» What the task asks
What do the lines say from the one containing "participation period will" to the end of the records? Restate them word for word, and only those.

==== The records ====

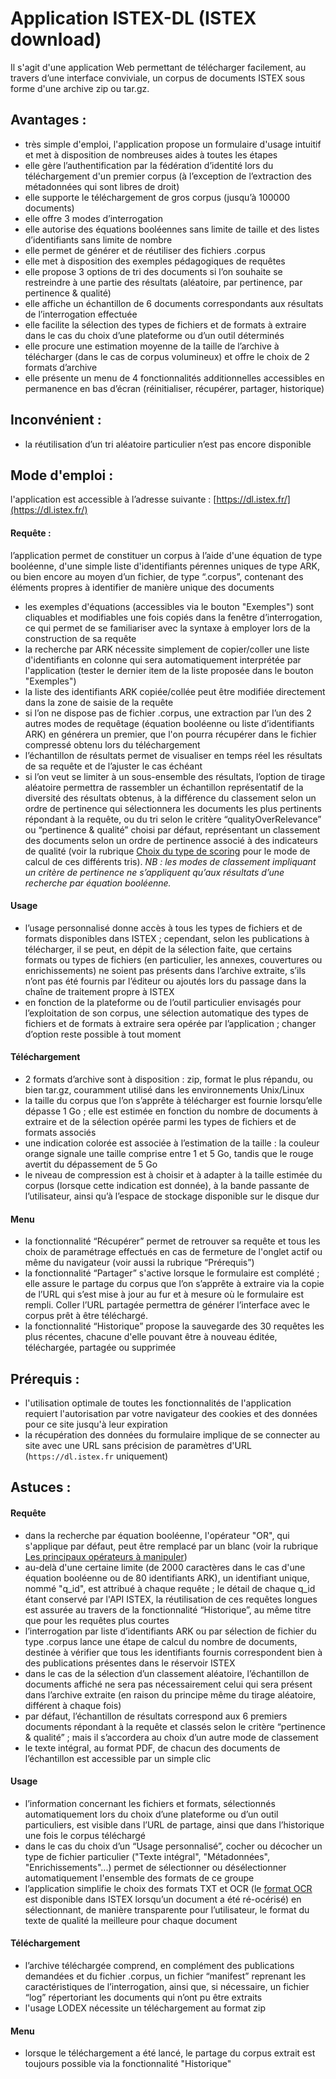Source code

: # Application ISTEX-DL \(ISTEX download\)

Il s'agit d'une application Web permettant de télécharger facilement, au travers d’une interface conviviale, un corpus de documents ISTEX sous forme d'une archive zip ou tar.gz.

## **Avantages :**

* très simple d'emploi, l'application propose un formulaire d'usage intuitif et met à disposition de nombreuses aides à toutes les étapes
* elle gère l’authentification par la fédération d’identité lors du téléchargement d'un premier corpus \(à l’exception de l’extraction des métadonnées qui sont libres de droit\)
* elle supporte le téléchargement de gros corpus \(jusqu’à 100000 documents\)
* elle offre 3 modes d’interrogation
* elle autorise des équations booléennes sans limite de taille et des listes d’identifiants sans limite de nombre
* elle permet de générer et de réutiliser des fichiers .corpus
* elle met à disposition des exemples pédagogiques de requêtes
* elle propose 3 options de tri des documents si l’on souhaite se restreindre à une partie des résultats \(aléatoire, par pertinence, par pertinence & qualité\)
* elle affiche un échantillon de 6 documents correspondants aux résultats de l’interrogation effectuée
* elle facilite la sélection des types de fichiers et de formats à extraire dans le cas du choix d’une plateforme ou d’un outil déterminés
* elle procure une estimation moyenne de la taille de l’archive à télécharger \(dans le cas de corpus volumineux\) et offre le choix de 2 formats d’archive
* elle présente un menu de 4 fonctionnalités additionnelles accessibles en permanence en bas d’écran \(réinitialiser, récupérer, partager, historique\)

## **Inconvénient :**

* la réutilisation d’un tri aléatoire particulier n’est pas encore disponible

## **Mode d'emploi :** 

l'application est accessible à l’adresse suivante : [https://dl.istex.fr/](https://dl.istex.fr/)

#### ‌Requête : 

l’application permet de constituer un corpus à l’aide d'une équation de type booléenne, d'une simple liste d'identifiants pérennes uniques de type ARK, ou bien encore au moyen d’un fichier, de type “.corpus”, contenant des éléments propres à identifier de manière unique des documents

* les exemples d'équations \(accessibles via le bouton "Exemples"\) sont cliquables et modifiables une fois copiés dans la fenêtre d’interrogation, ce qui permet de se familiariser avec la syntaxe à employer lors de la construction de sa requête
* la recherche par ARK nécessite simplement de copier/coller une liste d'identifiants en colonne qui sera automatiquement interprétée par l'application \(tester le dernier item de la liste proposée dans le bouton "Exemples"\)
* la liste des identifiants ARK copiée/collée peut être modifiée directement dans la zone de saisie de la requête
* si l’on ne dispose pas de fichier .corpus, une extraction par l’un des 2 autres modes de requêtage \(équation booléenne ou liste d’identifiants ARK\) en générera un premier, que l'on pourra récupérer dans le fichier compressé obtenu lors du téléchargement
* l’échantillon de résultats permet de visualiser en temps réel les résultats de sa requête et de l’ajuster le cas échéant
* si l’on veut se limiter à un sous-ensemble des résultats, l’option de tirage aléatoire permettra de rassembler un échantillon représentatif de la diversité des résultats obtenus, à la différence du classement selon un ordre de pertinence qui sélectionnera les documents les plus pertinents répondant à la requête, ou du tri selon le critère “qualityOverRelevance” ou “pertinence & qualité” choisi par défaut, représentant un classement des documents selon un ordre de pertinence associé à des indicateurs de qualité \(voir la rubrique [Choix du type de scoring](../../api/results/scoring.md) pour le mode de calcul de ces différents tris\). _NB : les modes de classement impliquant un critère de pertinence ne s’appliquent qu’aux résultats d’une recherche par équation booléenne._

#### Usage

* l’usage personnalisé donne accès à tous les types de fichiers et de formats disponibles dans ISTEX ; cependant, selon les publications à télécharger, il se peut, en dépit de la sélection faite, que certains formats ou types de fichiers \(en particulier, les annexes, couvertures ou enrichissements\) ne soient pas présents dans l’archive extraite, s’ils n’ont pas été fournis par l’éditeur ou ajoutés lors du passage dans la chaîne de traitement propre à ISTEX
* en fonction de la plateforme ou de l’outil particulier envisagés pour l’exploitation de son corpus, une sélection automatique des types de fichiers et de formats à extraire sera opérée par l’application ; changer d’option reste possible à tout moment

#### Téléchargement

* 2 formats d’archive sont à disposition : zip, format le plus répandu, ou bien tar.gz, couramment utilisé dans les environnements Unix/Linux
* la taille du corpus que l’on s’apprête à télécharger est fournie lorsqu’elle dépasse 1 Go ; elle est estimée en fonction du nombre de documents à extraire et de la sélection opérée parmi les types de fichiers et de formats associés
* une indication colorée est associée à l’estimation de la taille : la couleur orange signale une taille comprise entre 1 et 5 Go, tandis que le rouge avertit du dépassement de 5 Go
* le niveau de compression est à choisir et à adapter à la taille estimée du corpus \(lorsque cette indication est donnée\), à la bande passante de l’utilisateur, ainsi qu’à l’espace de stockage disponible sur le disque dur

#### Menu

* la fonctionnalité “Récupérer” permet de retrouver sa requête et tous les choix de paramétrage effectués en cas de fermeture de l'onglet actif ou même du navigateur \(voir aussi la rubrique “Prérequis”\)
* la fonctionnalité “Partager” s'active lorsque le formulaire est complété ; elle assure le partage du corpus que l’on s’apprête à extraire via la copie de l’URL qui s’est mise à jour au fur et à mesure où le formulaire est rempli. Coller l’URL partagée permettra de générer l’interface avec le corpus prêt à être téléchargé. 
* la fonctionnalité “Historique” propose la sauvegarde des 30 requêtes les plus récentes, chacune d'elle pouvant être à nouveau éditée, téléchargée, partagée ou supprimée

## **Prérequis :**

* l'utilisation optimale de toutes les fonctionnalités de l'application requiert l'autorisation par votre navigateur des cookies et des données pour ce site jusqu'à leur expiration 
* la récupération des données du formulaire implique de se connecter au site avec une URL sans précision de paramètres d'URL \(`https://dl.istex.fr` uniquement\)

## **Astuces :** 

#### Requête

* dans la recherche par équation booléenne, l'opérateur "OR", qui s'applique par défaut, peut être remplacé par un blanc \(voir la rubrique [Les principaux opérateurs à manipuler](../requetage/operateurs.md)\)
* au-delà d'une certaine limite \(de 2000 caractères dans le cas d'une équation booléenne ou de 80 identifiants ARK\), un identifiant unique, nommé "q\_id", est attribué à chaque requête ; le détail de chaque q\_id étant conservé   par l'API ISTEX, la réutilisation de ces requêtes longues est assurée au travers de la fonctionnalité “Historique”, au même titre que pour les requêtes plus courtes
* l’interrogation par liste d’identifiants ARK ou par sélection de fichier du type .corpus lance une étape de calcul du nombre de documents, destinée à vérifier que tous les identifiants fournis correspondent bien à des publications présentes dans le réservoir ISTEX
* dans le cas de la sélection d’un classement aléatoire, l’échantillon de documents affiché ne sera pas nécessairement celui qui sera présent dans l’archive extraite \(en raison du principe même du tirage aléatoire, différent à chaque fois\)
* par défaut, l’échantillon de résultats correspond aux 6 premiers documents répondant à la requête et classés selon le critère “pertinence & qualité” ; mais il s’accordera au choix d’un autre mode de classement
* le texte intégral, au format PDF, de chacun des documents de l’échantillon est accessible par un simple clic

#### Usage

* l’information concernant les fichiers et formats, sélectionnés automatiquement lors du choix d’une plateforme ou d’un outil particuliers, est visible dans l’URL de partage, ainsi que dans l’historique une fois le corpus téléchargé
* dans le cas du choix d’un “Usage personnalisé”, cocher ou décocher un type de fichier particulier \("Texte intégral", "Métadonnées", "Enrichissements"...\) permet de sélectionner ou désélectionner automatiquement l'ensemble des formats de ce groupe
* l’application simplifie le choix des formats TXT et OCR \(le [format OCR](../annexes/liste-des-formats.md#o-ocr-optical-character-recognition-reconnaissance-optique-de-caracteres) est disponible dans ISTEX lorsqu’un document a été ré-océrisé\) en sélectionnant, de manière transparente pour l’utilisateur, le format du texte de qualité la meilleure pour chaque document

#### Téléchargement

* l’archive téléchargée comprend, en complément des publications demandées et du fichier .corpus, un fichier “manifest” reprenant les caractéristiques de l’interrogation, ainsi que, si nécessaire, un fichier “log” répertoriant les documents qui n’ont pu être extraits
* l'usage LODEX nécessite un téléchargement au format zip

#### Menu

* lorsque le téléchargement a été lancé, le partage du corpus extrait est toujours possible via la fonctionnalité "Historique"

  




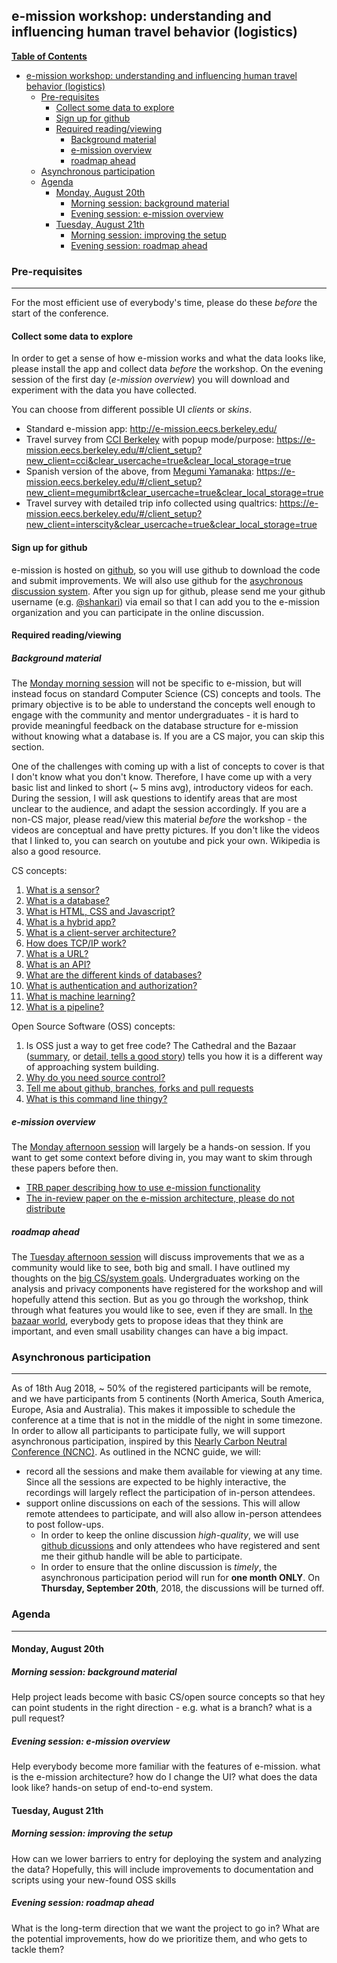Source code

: ## e-mission workshop: understanding and influencing human travel behavior (logistics) ##

**[Table of Contents](http://tableofcontent.eu)**
<!-- Table of contents generated generated by http://tableofcontent.eu -->
- [e-mission workshop: understanding and influencing human travel behavior (logistics)](#e-mission-workshop-understanding-and-influencing-human-travel-behavior-logistics)
  - [Pre-requisites](#pre-requisites)
    - [Collect some data to explore](#collect-some-data-to-explore)
    - [Sign up for github](#sign-up-for-github)
    - [Required reading/viewing](#required-readingviewing)
      - [Background material](#background-material)
      - [e-mission overview](#e-mission-overview)
      - [roadmap ahead](#roadmap-ahead)
  - [Asynchronous participation](#asynchronous-participation)
  - [Agenda](#agenda)
    - [Monday, August 20th](#monday-august-20th)
      - [Morning session: background material](#morning-session-background-material)
      - [Evening session: e-mission overview](#evening-session-e-mission-overview)
    - [Tuesday, August 21th](#tuesday-august-21th)
      - [Morning session: improving the setup](#morning-session-improving-the-setup)
      - [Evening session: roadmap ahead](#evening-session-roadmap-ahead)

### Pre-requisites ###
-------
For the most efficient use of everybody's time, please do these *before* the start of the conference.

#### Collect some data to explore ####
In order to get a sense of how e-mission works and what the data looks like,
please install the app and collect data *before* the workshop. On the evening
session of the first day (_e-mission overview_) you will download and
experiment with the data you have collected.

You can choose from different possible UI _clients_ or _skins_.
- Standard e-mission app: http://e-mission.eecs.berkeley.edu/
- Travel survey from [CCI Berkeley](http://communityinnovation.berkeley.edu/) with popup mode/purpose: https://e-mission.eecs.berkeley.edu/#/client_setup?new_client=cci&clear_usercache=true&clear_local_storage=true
- Spanish version of the above, from [Megumi Yamanaka](https://ced.berkeley.edu/academics/city-regional-planning/people/phd-students/megumi-yamanaka): https://e-mission.eecs.berkeley.edu/#/client_setup?new_client=megumibrt&clear_usercache=true&clear_local_storage=true
- Travel survey with detailed trip info collected using qualtrics: https://e-mission.eecs.berkeley.edu/#/client_setup?new_client=interscity&clear_usercache=true&clear_local_storage=true

#### Sign up for github ####
e-mission is hosted on [github](http://github.com/), so you will use github to
download the code and submit improvements. We will also use github for the
[asychronous discussion system](#asynchronous-participation). After you sign up
for github, please send me your github username (e.g. [@shankari](https://github.com/shankari/)) via email so that I can add you
to the e-mission organization and you can participate in the online discussion.

#### Required reading/viewing ####

##### Background material #####
The [Monday morning session](#morning-session-background-material) will not be
specific to e-mission, but will instead focus on standard Computer Science (CS)
concepts and tools. The primary objective is to be able to understand the
concepts well enough to engage with the community and mentor undergraduates -
it is hard to provide meaningful feedback on the database structure for
e-mission without knowing what a database is. If you are a CS major, you can
skip this section.

One of the challenges with coming up with a list of concepts to cover is that I
don't know what you don't know. Therefore, I have come up with a very basic
list and linked to short (~ 5 mins avg), introductory videos for each.  During the session, I
will ask questions to identify areas that are most unclear to the audience, and
adapt the session accordingly.  If you are a non-CS major, please read/view
this material _before_ the workshop - the videos are conceptual and have pretty pictures.  If you don't like the videos that I
linked to, you can search on youtube and pick your own.  Wikipedia is also a
good resource.

CS concepts:
1. [What is a sensor?](https://youtu.be/MyWCvNBLy9c)
1. [What is a database?](https://youtu.be/cA4c0yda8Hs)
1. [What is HTML, CSS and Javascript?](https://youtu.be/gT0Lh1eYk78)
1. [What is a hybrid app?](https://youtu.be/x0xg3cLpeF0)
1. [What is a client-server architecture?](https://youtu.be/SwLdKeC8scE)
1. [How does TCP/IP work?](https://youtu.be/PpsEaqJV_A0)
1. [What is a URL?](https://youtu.be/OvF_pnJ6zrY)
1. [What is an API?](https://youtu.be/s7wmiS2mSXY)
1. [What are the different kinds of databases?](https://youtu.be/KOcwG5l6LgA)
1. [What is authentication and authorization?](https://youtu.be/927KdwZZoU0)
1. [What is machine learning?](https://youtu.be/1Hx8_BAfgj8)
1. [What is a pipeline?](https://youtu.be/XZmG0nBHvkY)

Open Source Software (OSS) concepts:
1. Is OSS just a way to get free code? The Cathedral and the Bazaar ([summary](https://en.wikipedia.org/wiki/The_Cathedral_and_the_Bazaar), or [detail, tells a good story](http://www.catb.org/~esr/writings/cathedral-bazaar/cathedral-bazaar/index.html)) tells you how it is a different way of approaching system building. 
1. [Why do you need source control?](https://youtu.be/OqmSzXDrJBk)
1. [Tell me about github, branches, forks and pull requests](https://youtu.be/K0mgc3efx-A)
1. [What is this command line thingy?](https://youtu.be/IVquJh3DXUA)

##### e-mission overview #####
The [Monday afternoon session](#evening-session-e-mission-overview) will
largely be a hands-on session. If you want to get some context before diving
in, you may want to skim through these papers before then.
- [TRB paper describing how to use e-mission functionality](https://people.eecs.berkeley.edu/~shankari/emission_trb_2017_paper.pdf)
- [The in-review paper on the e-mission architecture, please do not distribute](https://people.eecs.berkeley.edu/~shankari/em-arch.pdf)

##### roadmap ahead #####
The [Tuesday afternoon session](#evening-session-roadmap-ahead) will discuss improvements that we as a community would like to see, both big and small. I have outlined my thoughts on the [big CS/system goals](https://github.com/e-mission/e-mission-docs/blob/master/docs/future_work/overview.md). Undergraduates working on the analysis and privacy components have registered for the workshop and will hopefully attend this section. But as you go through the workshop, think through what features you would like to see, even if they are small. In [the bazaar world](https://en.wikipedia.org/wiki/The_Cathedral_and_the_Bazaar#Lessons_for_creating_good_open_source_software), everybody gets to propose ideas that they think are important, and even small usability changes can have a big impact.

### Asynchronous participation ###
-------
As of 18th Aug 2018, ~ 50% of the registered participants will be remote, and
we have participants from 5 continents (North America, South America, Europe,
Asia and Australia). This makes it impossible to schedule the conference at a
time that is not in the middle of the night in some timezone. In order to allow
all participants to participate fully, we will support asynchronous
participation, inspired by this [Nearly Carbon Neutral
Conference (NCNC)](http://hiltner.english.ucsb.edu/index.php/ncnc-guide/#content).
As outlined in the NCNC guide, we will:
- record all the sessions and make them available for viewing at any time.
  Since all the sessions are expected to be highly interactive, the recordings
  will largely reflect the participation of in-person attendees.
- support online discussions on each of the sessions. This will allow remote
  attendees to participate, and will also allow in-person attendees to post
  follow-ups.
    - In order to keep the online discussion *high-quality*, we will use [github dicussions](https://help.github.com/articles/about-team-discussions/) and only attendees who have registered and sent me their github handle will be able to participate.
    - In order to ensure that the online discussion is *timely*, the asynchronous
      participation period will run for **one month ONLY**. On **Thursday, September 20th**,
      2018, the discussions will be turned off.

### Agenda ###
-------
#### Monday, August 20th ####

##### Morning session: background material #####
Help project leads become with basic CS/open source concepts so that hey can point students in the right direction - e.g. what is a branch? what is a pull request? 
##### Evening session: e-mission overview #####
Help everybody become more familiar with the features of e-mission. what is the e-mission architecture? how do I change the UI? what does the data look like? hands-on setup of end-to-end system. 

#### Tuesday, August 21th ####
##### Morning session: improving the setup #####
How can we lower barriers to entry for deploying the system and analyzing the data? Hopefully, this will include improvements to documentation and scripts using your new-found OSS skills
##### Evening session: roadmap ahead #####
What is the long-term direction that we want the project to go in? What are the potential improvements, how do we prioritize them, and who gets to tackle them?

====

» Exercise solution
      participation period will run for **one month ONLY**. On **Thursday, September 20th**,
      2018, the discussions will be turned off.

### Agenda ###
-------
#### Monday, August 20th ####

##### Morning session: background material #####
Help project leads become with basic CS/open source concepts so that hey can point students in the right direction - e.g. what is a branch? what is a pull request? 
##### Evening session: e-mission overview #####
Help everybody become more familiar with the features of e-mission. what is the e-mission architecture? how do I change the UI? what does the data look like? hands-on setup of end-to-end system. 

#### Tuesday, August 21th ####
##### Morning session: improving the setup #####
How can we lower barriers to entry for deploying the system and analyzing the data? Hopefully, this will include improvements to documentation and scripts using your new-found OSS skills
##### Evening session: roadmap ahead #####
What is the long-term direction that we want the project to go in? What are the potential improvements, how do we prioritize them, and who gets to tackle them?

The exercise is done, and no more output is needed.